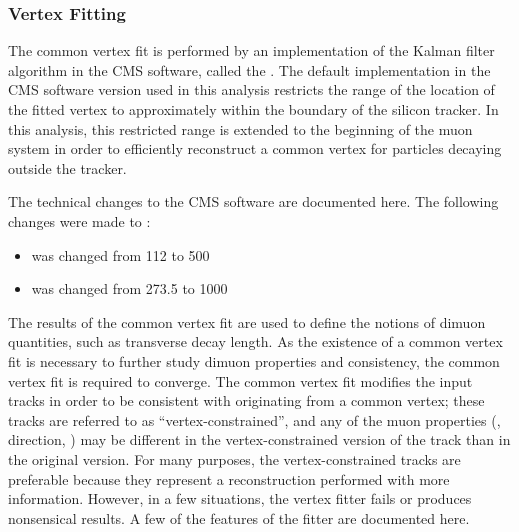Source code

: \subsubsection{Vertex Fitting}
\label{sec:dd:VertexFitting}
The common vertex fit is performed by an implementation of the Kalman filter algorithm in the CMS software, called the  \cite{Fruhwirth:1987fm,Speer:927395}.
The default implementation in the CMS software version used in this analysis restricts the range of the location of the fitted vertex to approximately within the boundary of the silicon tracker.
In this analysis, this restricted range is extended to the beginning of the muon system in order to efficiently reconstruct a common vertex for particles decaying outside the tracker.

The technical changes to the CMS software are documented here.
The following changes were made to :
\begin{itemize}
  \item {} was changed from 112 to 500
  \item {} was changed from 273.5 to 1000
\end{itemize}

The results of the common vertex fit are used to define the notions of dimuon quantities, such as transverse decay length.
As the existence of a common vertex fit is necessary to further study dimuon properties and consistency, the common vertex fit is required to converge.
The common vertex fit modifies the input tracks in order to be consistent with originating from a common vertex; these tracks are referred to as ``vertex-constrained'', and any of the muon properties (\pT, direction, \etc) may be different in the vertex-constrained version of the track than in the original version.
For many purposes, the vertex-constrained tracks are preferable because they represent a reconstruction performed with more information.
However, in a few situations, the vertex fitter fails or produces nonsensical results.
A few of the features of the fitter are documented here.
________
ASSIGNMENT:
Return, without any change, only the lines from the one containing "The common vertex fit modifies" through the last line of the entries above.

WRITTEN RESPONSE:
The common vertex fit modifies the input tracks in order to be consistent with originating from a common vertex; these tracks are referred to as ``vertex-constrained'', and any of the muon properties (\pT, direction, \etc) may be different in the vertex-constrained version of the track than in the original version.
For many purposes, the vertex-constrained tracks are preferable because they represent a reconstruction performed with more information.
However, in a few situations, the vertex fitter fails or produces nonsensical results.
A few of the features of the fitter are documented here.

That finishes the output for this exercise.